Sermons

Summary: The God we serve is able - don’t limit Him

Turn to Daniel Chapter 3

This morning we will be talking about faith and in particular the faith of three men in Daniel chapter 3.

Daniel 3:1-30

This is a familiar story to most of you - you may have even heard it in Sunday School or Vacation Bible School when you were growing up as a child, but even still, many of you may still not practice this kind of faith in your lives each day.

What is faith?

According to what we read earlier in Hebrews 11:1 “faith is the substance of things hoped for, the evidence of things not seen.”

A modern day equivalent of this is:

You go to a doctor whose name you can’t pronounce. He gives you a prescription you can’t read. You take it to a pharmacist you have never met. He gives you medication you do not understand and you take it without thinking twice about it.

Faith involves believing that someone else will do something that is not yet visible or that has not yet happened. Thus, to have faith is to relinquish trust in oneself and to put that trust in another.

Faith is the medium by which the power of God is made visible. Just as an artist may use paint as their medium, or a sculptor uses clay, God works through faith.

In scripture we see that faith moves mountains, heals the sick, raises people from the dead, makes the lame walk, makes the blind see, feeds multitudes, and it is also by faith that we can have entrance into the kingdom of heaven.

In the book of James...James rejects the concept of faith without resulting action - that is, believing something is true without founding one’s life on it and acting upon it. Faith apart from works is not real faith (James 2:20).

Illustration:

A vocational school teacher taught a class of mentally impaired teenagers. Looking at his students’ capabilities rather than their limitations, he taught them how to play chess, restore furniture and repair

electrical appliances. Most important, he taught them to have faith. One of the students named Bobby soon proved that he had learned the last lesson well. One day he brought in a broken toaster to repair. He carried the toaster tucked under one arm, and a half-loaf of bread under the other.

Now that’s faith!

You see, the three Hebrews boys in Daniel 3:17 believed that “God is able...and He will!”

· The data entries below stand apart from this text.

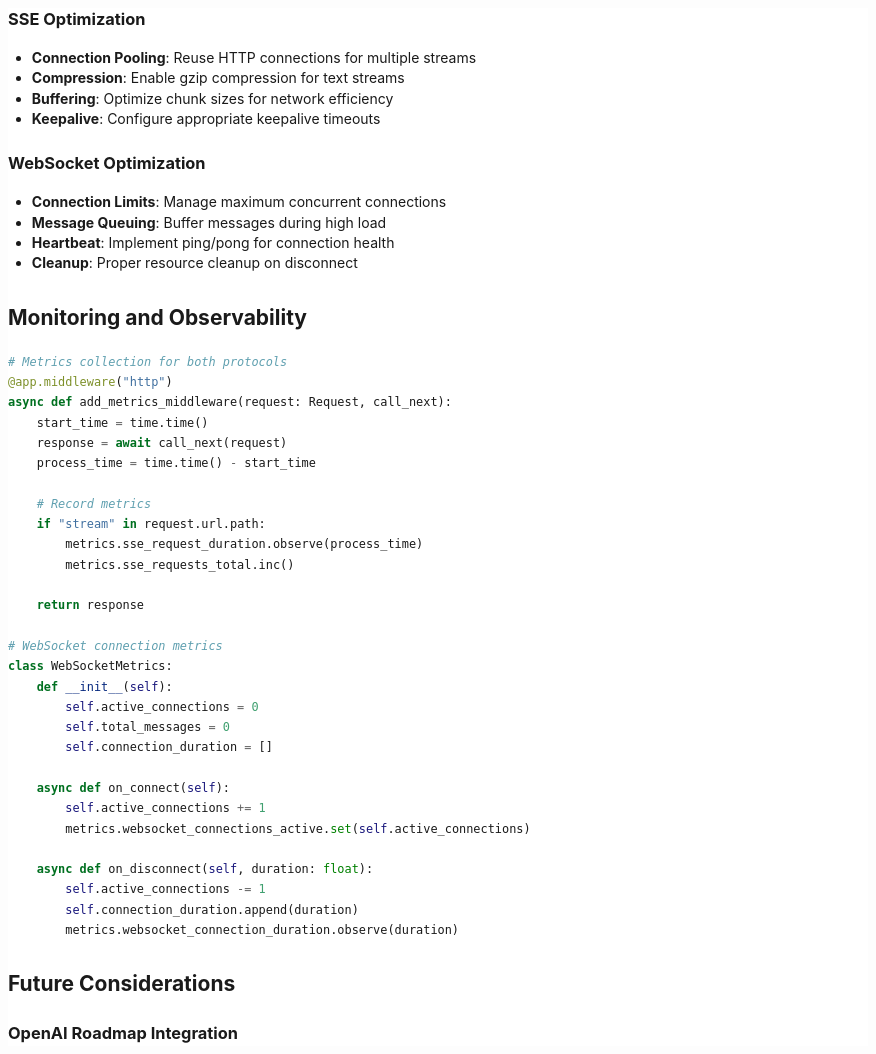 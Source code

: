 ### SSE Optimization

- **Connection Pooling**: Reuse HTTP connections for multiple streams
- **Compression**: Enable gzip compression for text streams
- **Buffering**: Optimize chunk sizes for network efficiency
- **Keepalive**: Configure appropriate keepalive timeouts

### WebSocket Optimization

- **Connection Limits**: Manage maximum concurrent connections
- **Message Queuing**: Buffer messages during high load
- **Heartbeat**: Implement ping/pong for connection health
- **Cleanup**: Proper resource cleanup on disconnect

## Monitoring and Observability

```python
# Metrics collection for both protocols
@app.middleware("http")
async def add_metrics_middleware(request: Request, call_next):
    start_time = time.time()
    response = await call_next(request)
    process_time = time.time() - start_time
    
    # Record metrics
    if "stream" in request.url.path:
        metrics.sse_request_duration.observe(process_time)
        metrics.sse_requests_total.inc()
    
    return response

# WebSocket connection metrics
class WebSocketMetrics:
    def __init__(self):
        self.active_connections = 0
        self.total_messages = 0
        self.connection_duration = []
    
    async def on_connect(self):
        self.active_connections += 1
        metrics.websocket_connections_active.set(self.active_connections)
    
    async def on_disconnect(self, duration: float):
        self.active_connections -= 1
        self.connection_duration.append(duration)
        metrics.websocket_connection_duration.observe(duration)
```

## Future Considerations

### OpenAI Roadmap Integration
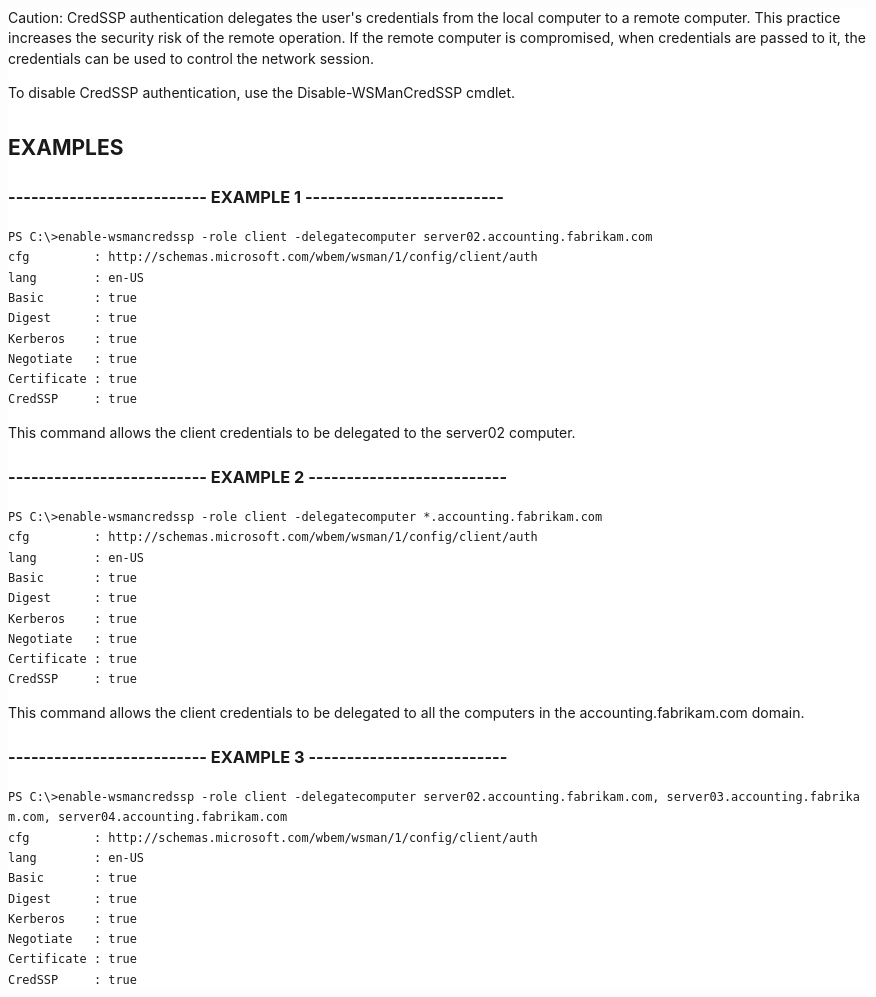 Caution: CredSSP authentication delegates the user's credentials from the local computer to a remote computer.
This practice increases the security risk of the remote operation.
If the remote computer is compromised, when credentials are passed to it, the credentials can be used to control the network session.

To disable CredSSP authentication, use the Disable-WSManCredSSP cmdlet.
## EXAMPLES

### -------------------------- EXAMPLE 1 --------------------------
```
PS C:\>enable-wsmancredssp -role client -delegatecomputer server02.accounting.fabrikam.com
cfg         : http://schemas.microsoft.com/wbem/wsman/1/config/client/auth
lang        : en-US
Basic       : true
Digest      : true
Kerberos    : true
Negotiate   : true
Certificate : true
CredSSP     : true
```

This command allows the client credentials to be delegated to the server02 computer.
### -------------------------- EXAMPLE 2 --------------------------
```
PS C:\>enable-wsmancredssp -role client -delegatecomputer *.accounting.fabrikam.com
cfg         : http://schemas.microsoft.com/wbem/wsman/1/config/client/auth
lang        : en-US
Basic       : true
Digest      : true
Kerberos    : true
Negotiate   : true
Certificate : true
CredSSP     : true
```

This command allows the client credentials to be delegated to all the computers in the accounting.fabrikam.com domain.
### -------------------------- EXAMPLE 3 --------------------------
```
PS C:\>enable-wsmancredssp -role client -delegatecomputer server02.accounting.fabrikam.com, server03.accounting.fabrikam.com, server04.accounting.fabrikam.com
cfg         : http://schemas.microsoft.com/wbem/wsman/1/config/client/auth
lang        : en-US
Basic       : true
Digest      : true
Kerberos    : true
Negotiate   : true
Certificate : true
CredSSP     : true
```
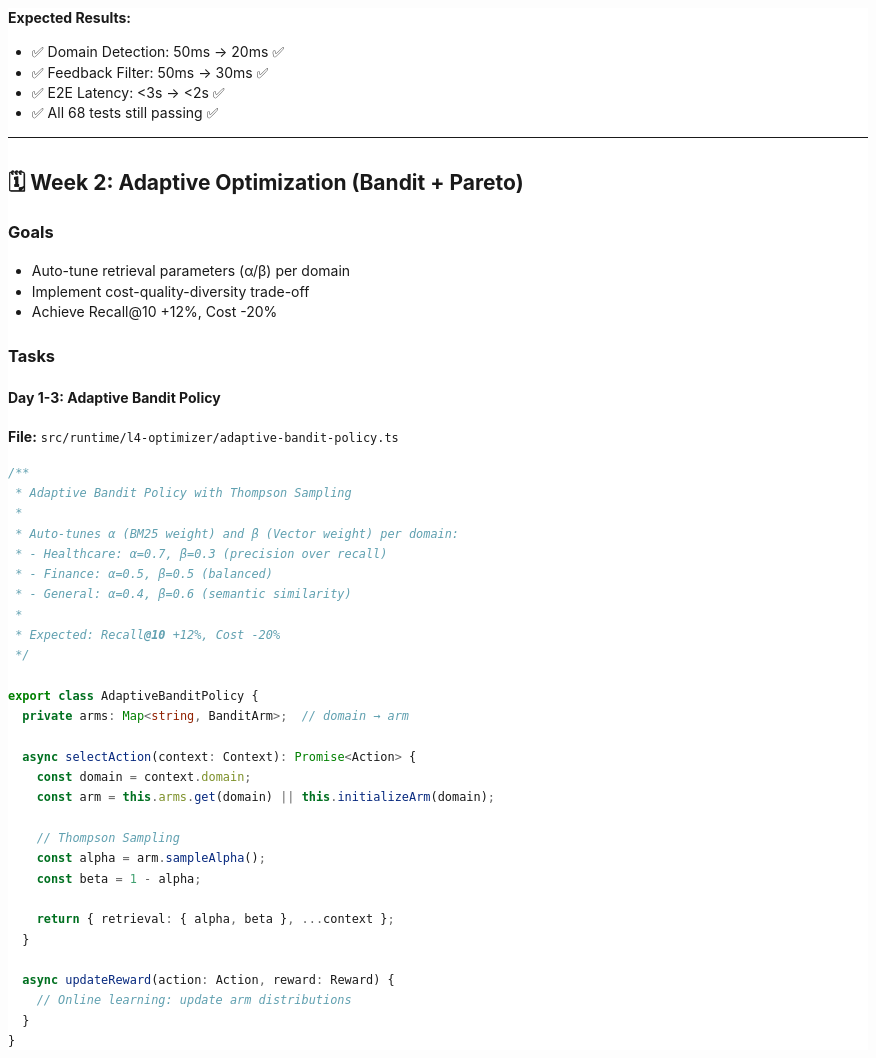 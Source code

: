 **Expected Results:**
- ✅ Domain Detection: 50ms → 20ms ✅
- ✅ Feedback Filter: 50ms → 30ms ✅
- ✅ E2E Latency: <3s → <2s ✅
- ✅ All 68 tests still passing ✅

---

## 🗓️ Week 2: Adaptive Optimization (Bandit + Pareto)

### Goals
- Auto-tune retrieval parameters (α/β) per domain
- Implement cost-quality-diversity trade-off
- Achieve Recall@10 +12%, Cost -20%

### Tasks

#### Day 1-3: Adaptive Bandit Policy
**File:** `src/runtime/l4-optimizer/adaptive-bandit-policy.ts`

```typescript
/**
 * Adaptive Bandit Policy with Thompson Sampling
 *
 * Auto-tunes α (BM25 weight) and β (Vector weight) per domain:
 * - Healthcare: α=0.7, β=0.3 (precision over recall)
 * - Finance: α=0.5, β=0.5 (balanced)
 * - General: α=0.4, β=0.6 (semantic similarity)
 *
 * Expected: Recall@10 +12%, Cost -20%
 */

export class AdaptiveBanditPolicy {
  private arms: Map<string, BanditArm>;  // domain → arm

  async selectAction(context: Context): Promise<Action> {
    const domain = context.domain;
    const arm = this.arms.get(domain) || this.initializeArm(domain);

    // Thompson Sampling
    const alpha = arm.sampleAlpha();
    const beta = 1 - alpha;

    return { retrieval: { alpha, beta }, ...context };
  }

  async updateReward(action: Action, reward: Reward) {
    // Online learning: update arm distributions
  }
}
```
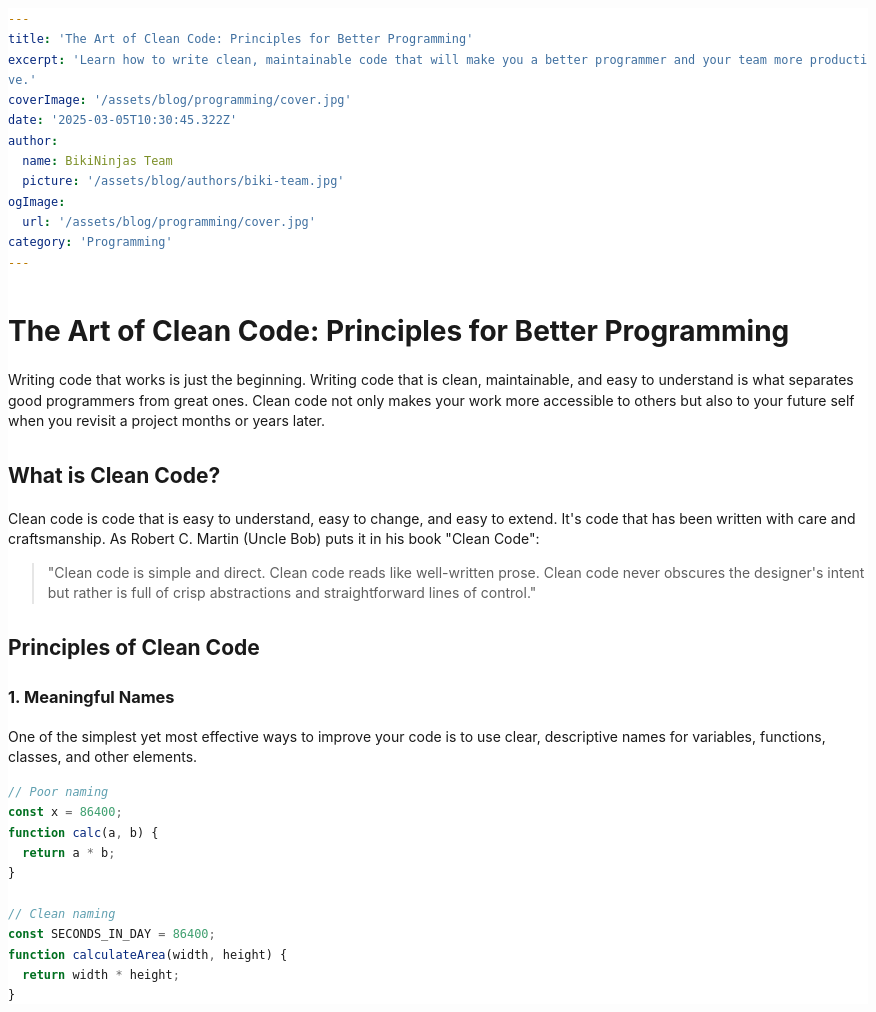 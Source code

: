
 ```yaml
---
title: 'The Art of Clean Code: Principles for Better Programming'
excerpt: 'Learn how to write clean, maintainable code that will make you a better programmer and your team more productive.'
coverImage: '/assets/blog/programming/cover.jpg'
date: '2025-03-05T10:30:45.322Z'
author:
  name: BikiNinjas Team
  picture: '/assets/blog/authors/biki-team.jpg'
ogImage:
  url: '/assets/blog/programming/cover.jpg'
category: 'Programming'
---
```


# The Art of Clean Code: Principles for Better Programming

Writing code that works is just the beginning. Writing code that is clean, maintainable, and easy to understand is what separates good programmers from great ones. Clean code not only makes your work more accessible to others but also to your future self when you revisit a project months or years later.

## What is Clean Code?

Clean code is code that is easy to understand, easy to change, and easy to extend. It's code that has been written with care and craftsmanship. As Robert C. Martin (Uncle Bob) puts it in his book "Clean Code":

> "Clean code is simple and direct. Clean code reads like well-written prose. Clean code never obscures the designer's intent but rather is full of crisp abstractions and straightforward lines of control."

## Principles of Clean Code

### 1. Meaningful Names

One of the simplest yet most effective ways to improve your code is to use clear, descriptive names for variables, functions, classes, and other elements.

```javascript
// Poor naming
const x = 86400;
function calc(a, b) {
  return a * b;
}

// Clean naming
const SECONDS_IN_DAY = 86400;
function calculateArea(width, height) {
  return width * height;
}
```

Too many of us have never learned to trust God and have faith in Him. I believe that this is one of the main reasons that many people do not become Christians. They do not see God doing great things through the Christians that are around them. There is no doubt that in the days, weeks, months and years that followed, many people believed in God because of this one act of faith.

Illustration:

In the early days a traveler heading west, came to the Mississippi, and discovered there was no bridge. Fortunately it was winter and the great river was sheeted over with ice. But the traveler was afraid to trust himself to it, not knowing how thick it was. Finally with great caution, he crept on his hands and knees in the dusk of the morning and managed to get halfway across when suddenly he heard a wagon and a team of horses coming - Cautiously he turned, and there, suddenly out of the dusk, came another

traveler, driving a four-horse load of coal over the ice at a gallop, and as he passed within 10 feet of him - he was singing at the top of his lungs!

What’s the difference in these two men?

----(answer) FAITH through EXPERIENCE!

Laurel and I would probably not have quit our jobs and moved to Canal Fulton to start a church, except that we have put our faith in God before and He has proven Himself faithful.

Many people are like this poem that was written by that great theologian “Dr. Suess”

Did I ever tell you about the young Zoad?

Who came to a sign at the fork of the road

He looked one way and the other way too

The Zoad had to make up his mind what to do

Well, the Zoad scratched his head,

And his chin, and his pants.

And he said to himself, "I’ll be taking a chance.

If I go to Place One, that place may be hot

So how will I know if I like it or not.

On the other hand, though, I’ll feel such a fool

If I go to Place Two and find it’s too cool

In that case I may catch a chill and turn blue.

So Place One may be best and not Place Two.

Play safe," cried the Zoad, "I’ll play safe, I’m no dunce.